Instructions for the task
The lines to copy are those in the listing that hold the word "tagScore".
----
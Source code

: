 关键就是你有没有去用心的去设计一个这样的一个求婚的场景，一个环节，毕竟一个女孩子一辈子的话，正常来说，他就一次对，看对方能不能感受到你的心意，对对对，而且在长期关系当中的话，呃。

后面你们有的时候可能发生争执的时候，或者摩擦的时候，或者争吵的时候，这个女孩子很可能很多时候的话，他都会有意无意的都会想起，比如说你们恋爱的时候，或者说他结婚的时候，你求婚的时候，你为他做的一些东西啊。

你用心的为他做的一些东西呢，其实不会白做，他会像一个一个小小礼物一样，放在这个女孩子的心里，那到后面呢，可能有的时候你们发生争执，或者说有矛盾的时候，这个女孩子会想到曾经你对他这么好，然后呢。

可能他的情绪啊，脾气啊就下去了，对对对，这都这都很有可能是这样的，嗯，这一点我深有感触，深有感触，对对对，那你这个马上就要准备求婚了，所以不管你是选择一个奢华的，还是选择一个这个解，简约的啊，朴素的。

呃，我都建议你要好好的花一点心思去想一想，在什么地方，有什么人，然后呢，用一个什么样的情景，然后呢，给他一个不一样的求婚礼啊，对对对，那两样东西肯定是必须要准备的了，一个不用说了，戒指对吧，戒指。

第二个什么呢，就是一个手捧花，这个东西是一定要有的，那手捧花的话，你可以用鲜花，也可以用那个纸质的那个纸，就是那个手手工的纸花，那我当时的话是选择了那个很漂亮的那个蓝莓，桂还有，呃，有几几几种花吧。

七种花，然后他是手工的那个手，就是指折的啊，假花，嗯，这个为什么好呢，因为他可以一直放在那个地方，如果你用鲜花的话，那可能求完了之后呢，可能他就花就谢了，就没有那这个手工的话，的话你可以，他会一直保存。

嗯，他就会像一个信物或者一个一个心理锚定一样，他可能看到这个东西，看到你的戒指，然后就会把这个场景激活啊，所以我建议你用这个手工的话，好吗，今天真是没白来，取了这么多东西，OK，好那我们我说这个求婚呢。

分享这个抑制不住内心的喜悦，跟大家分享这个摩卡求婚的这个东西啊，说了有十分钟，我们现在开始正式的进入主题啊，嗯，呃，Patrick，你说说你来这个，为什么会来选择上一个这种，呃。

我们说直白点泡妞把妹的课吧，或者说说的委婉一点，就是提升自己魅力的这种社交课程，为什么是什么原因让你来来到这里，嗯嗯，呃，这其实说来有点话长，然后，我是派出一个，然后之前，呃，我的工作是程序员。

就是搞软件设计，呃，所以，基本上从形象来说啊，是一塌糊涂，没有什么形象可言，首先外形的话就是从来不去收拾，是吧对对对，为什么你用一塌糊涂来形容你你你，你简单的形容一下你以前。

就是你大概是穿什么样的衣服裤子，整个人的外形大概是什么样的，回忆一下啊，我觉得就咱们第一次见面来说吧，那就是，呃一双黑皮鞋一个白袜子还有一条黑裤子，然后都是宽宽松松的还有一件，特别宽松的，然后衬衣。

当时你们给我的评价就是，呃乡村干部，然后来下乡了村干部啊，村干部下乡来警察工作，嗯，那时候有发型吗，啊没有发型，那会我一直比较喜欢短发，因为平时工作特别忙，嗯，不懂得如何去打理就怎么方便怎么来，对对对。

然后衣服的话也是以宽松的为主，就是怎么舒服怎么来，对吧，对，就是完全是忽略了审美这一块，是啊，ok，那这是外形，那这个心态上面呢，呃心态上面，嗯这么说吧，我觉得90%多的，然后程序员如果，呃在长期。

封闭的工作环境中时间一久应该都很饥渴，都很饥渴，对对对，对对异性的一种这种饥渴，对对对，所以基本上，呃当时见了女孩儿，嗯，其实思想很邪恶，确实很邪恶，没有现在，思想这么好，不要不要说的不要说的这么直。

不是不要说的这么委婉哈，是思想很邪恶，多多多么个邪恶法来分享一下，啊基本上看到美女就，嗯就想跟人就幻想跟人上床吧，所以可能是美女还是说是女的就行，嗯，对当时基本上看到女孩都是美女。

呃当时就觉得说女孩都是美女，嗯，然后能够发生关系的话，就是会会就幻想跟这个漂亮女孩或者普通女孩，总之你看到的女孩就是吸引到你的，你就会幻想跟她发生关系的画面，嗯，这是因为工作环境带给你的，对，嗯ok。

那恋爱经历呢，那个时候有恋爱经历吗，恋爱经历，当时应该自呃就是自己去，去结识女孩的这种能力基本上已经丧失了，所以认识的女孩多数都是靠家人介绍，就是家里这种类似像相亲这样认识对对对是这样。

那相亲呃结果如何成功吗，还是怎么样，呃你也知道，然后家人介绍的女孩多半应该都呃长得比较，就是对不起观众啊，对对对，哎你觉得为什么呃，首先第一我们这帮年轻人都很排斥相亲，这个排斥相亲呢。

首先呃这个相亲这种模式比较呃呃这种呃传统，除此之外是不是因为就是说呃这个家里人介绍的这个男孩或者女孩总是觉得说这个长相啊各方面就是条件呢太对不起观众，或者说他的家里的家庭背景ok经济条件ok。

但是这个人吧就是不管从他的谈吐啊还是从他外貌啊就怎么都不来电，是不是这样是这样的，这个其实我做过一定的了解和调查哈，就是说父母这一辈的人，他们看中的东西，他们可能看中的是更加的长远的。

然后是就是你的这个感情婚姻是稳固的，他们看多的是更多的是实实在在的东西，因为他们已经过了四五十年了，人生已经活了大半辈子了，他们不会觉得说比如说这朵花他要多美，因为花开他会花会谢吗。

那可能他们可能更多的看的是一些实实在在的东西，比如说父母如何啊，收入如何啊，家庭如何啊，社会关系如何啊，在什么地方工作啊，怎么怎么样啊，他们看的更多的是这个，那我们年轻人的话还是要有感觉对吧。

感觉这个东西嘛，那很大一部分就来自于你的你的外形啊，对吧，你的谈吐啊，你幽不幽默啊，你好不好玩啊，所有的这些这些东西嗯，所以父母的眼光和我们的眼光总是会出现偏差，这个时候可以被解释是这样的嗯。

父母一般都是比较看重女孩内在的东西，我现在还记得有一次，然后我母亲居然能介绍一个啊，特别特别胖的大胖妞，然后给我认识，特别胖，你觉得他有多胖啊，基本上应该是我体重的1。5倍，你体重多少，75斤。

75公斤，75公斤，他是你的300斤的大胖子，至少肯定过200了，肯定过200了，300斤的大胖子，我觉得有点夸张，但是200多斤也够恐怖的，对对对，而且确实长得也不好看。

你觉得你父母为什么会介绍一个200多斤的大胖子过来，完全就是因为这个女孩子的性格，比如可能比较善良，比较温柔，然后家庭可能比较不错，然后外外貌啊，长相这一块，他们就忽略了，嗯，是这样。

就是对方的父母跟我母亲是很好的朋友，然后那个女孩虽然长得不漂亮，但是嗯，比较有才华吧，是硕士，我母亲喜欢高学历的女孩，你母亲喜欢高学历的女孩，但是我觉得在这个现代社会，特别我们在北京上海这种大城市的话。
----
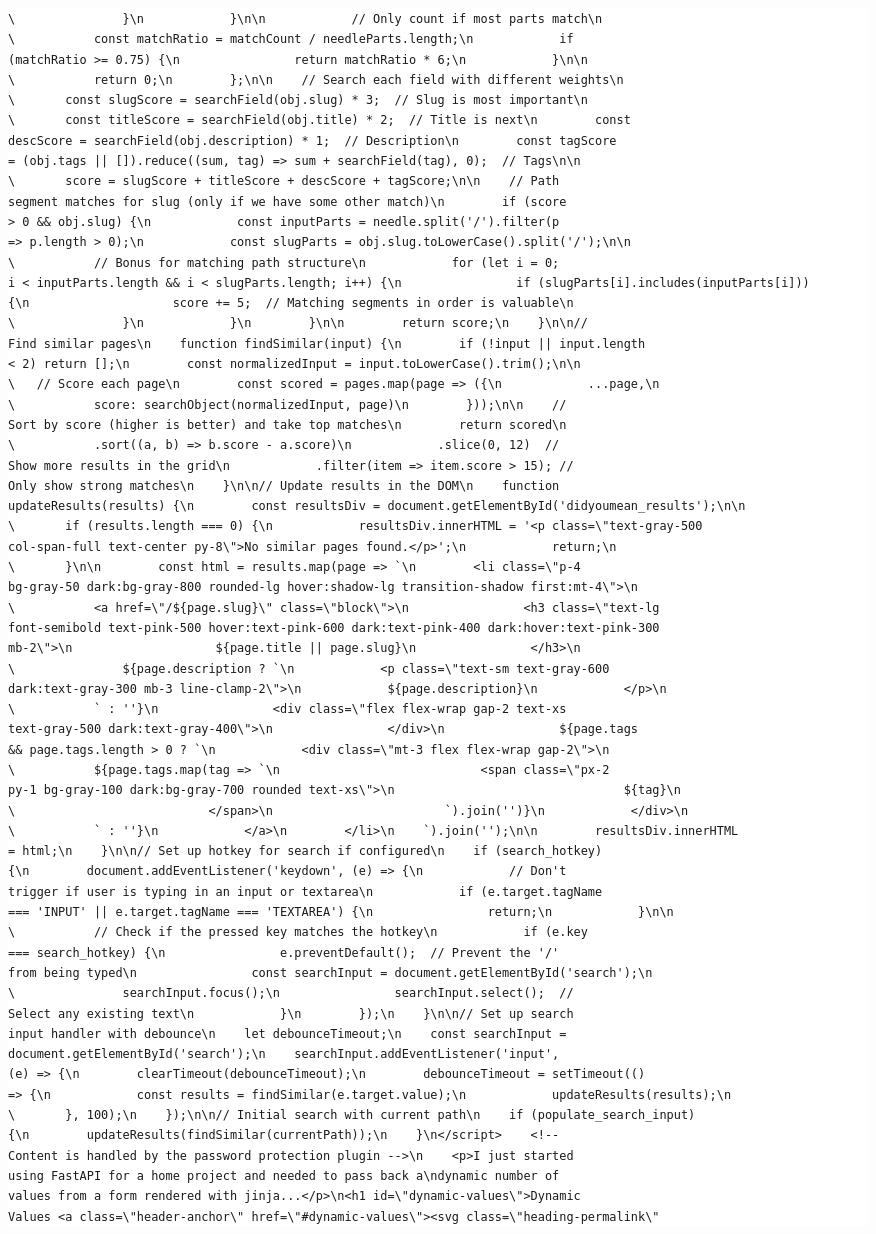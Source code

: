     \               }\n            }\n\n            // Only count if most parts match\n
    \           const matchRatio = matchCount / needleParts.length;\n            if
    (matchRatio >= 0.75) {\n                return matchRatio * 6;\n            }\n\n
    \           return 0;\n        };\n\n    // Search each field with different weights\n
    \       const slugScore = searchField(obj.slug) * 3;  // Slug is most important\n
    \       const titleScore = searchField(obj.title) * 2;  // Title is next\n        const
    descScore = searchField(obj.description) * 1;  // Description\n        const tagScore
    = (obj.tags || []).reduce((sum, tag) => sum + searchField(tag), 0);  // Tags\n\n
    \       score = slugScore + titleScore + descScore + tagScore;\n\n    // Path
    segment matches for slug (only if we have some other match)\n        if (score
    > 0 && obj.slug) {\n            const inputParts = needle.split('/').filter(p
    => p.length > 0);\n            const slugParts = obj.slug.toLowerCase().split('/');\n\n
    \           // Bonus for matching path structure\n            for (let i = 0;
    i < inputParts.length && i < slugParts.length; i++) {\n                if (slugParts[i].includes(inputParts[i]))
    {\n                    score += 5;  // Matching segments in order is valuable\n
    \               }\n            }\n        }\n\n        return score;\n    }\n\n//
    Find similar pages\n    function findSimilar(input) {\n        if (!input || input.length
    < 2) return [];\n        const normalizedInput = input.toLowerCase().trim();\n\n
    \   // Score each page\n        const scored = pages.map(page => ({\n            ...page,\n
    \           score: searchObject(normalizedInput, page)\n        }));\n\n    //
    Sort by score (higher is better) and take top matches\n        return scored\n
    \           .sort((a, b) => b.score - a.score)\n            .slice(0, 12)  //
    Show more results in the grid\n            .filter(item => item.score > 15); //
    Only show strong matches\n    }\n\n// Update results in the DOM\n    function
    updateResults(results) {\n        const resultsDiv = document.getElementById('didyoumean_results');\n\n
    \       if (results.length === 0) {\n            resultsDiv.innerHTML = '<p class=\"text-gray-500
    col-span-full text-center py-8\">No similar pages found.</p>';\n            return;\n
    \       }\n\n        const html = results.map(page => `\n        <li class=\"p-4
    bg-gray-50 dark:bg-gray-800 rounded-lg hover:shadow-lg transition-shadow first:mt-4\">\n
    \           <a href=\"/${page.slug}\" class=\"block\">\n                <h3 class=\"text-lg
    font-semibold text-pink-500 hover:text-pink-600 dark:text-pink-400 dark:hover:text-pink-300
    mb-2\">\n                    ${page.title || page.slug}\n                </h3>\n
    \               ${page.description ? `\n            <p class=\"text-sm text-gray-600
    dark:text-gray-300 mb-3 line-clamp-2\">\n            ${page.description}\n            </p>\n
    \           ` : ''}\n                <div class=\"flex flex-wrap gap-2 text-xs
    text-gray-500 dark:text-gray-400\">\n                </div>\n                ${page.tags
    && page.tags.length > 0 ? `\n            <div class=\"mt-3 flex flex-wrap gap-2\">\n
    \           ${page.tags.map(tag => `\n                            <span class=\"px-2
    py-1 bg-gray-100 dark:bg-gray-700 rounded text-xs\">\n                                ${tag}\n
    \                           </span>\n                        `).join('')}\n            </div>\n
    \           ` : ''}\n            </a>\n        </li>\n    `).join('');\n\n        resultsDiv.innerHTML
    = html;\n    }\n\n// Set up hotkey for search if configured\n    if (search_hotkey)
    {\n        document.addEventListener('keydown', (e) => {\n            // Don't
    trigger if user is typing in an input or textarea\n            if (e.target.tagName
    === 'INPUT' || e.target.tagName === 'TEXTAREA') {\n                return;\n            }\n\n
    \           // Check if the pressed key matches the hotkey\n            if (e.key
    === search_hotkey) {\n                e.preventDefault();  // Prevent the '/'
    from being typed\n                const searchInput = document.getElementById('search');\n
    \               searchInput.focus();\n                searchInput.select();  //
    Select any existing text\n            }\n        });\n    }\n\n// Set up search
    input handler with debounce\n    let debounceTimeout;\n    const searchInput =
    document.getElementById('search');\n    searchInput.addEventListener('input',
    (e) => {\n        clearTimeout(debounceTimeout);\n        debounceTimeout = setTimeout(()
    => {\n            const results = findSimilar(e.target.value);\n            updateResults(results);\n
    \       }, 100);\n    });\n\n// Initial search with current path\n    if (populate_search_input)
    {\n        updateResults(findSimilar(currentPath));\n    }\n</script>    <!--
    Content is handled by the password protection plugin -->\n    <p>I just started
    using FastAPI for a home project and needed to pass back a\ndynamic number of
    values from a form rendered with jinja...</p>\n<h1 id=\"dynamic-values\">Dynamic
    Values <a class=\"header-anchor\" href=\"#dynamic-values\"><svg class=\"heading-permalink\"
----
Solution for this problem
    descScore = searchField(obj.description) * 1;  // Description\n        const tagScore
    \       score = slugScore + titleScore + descScore + tagScore;\n\n    // Path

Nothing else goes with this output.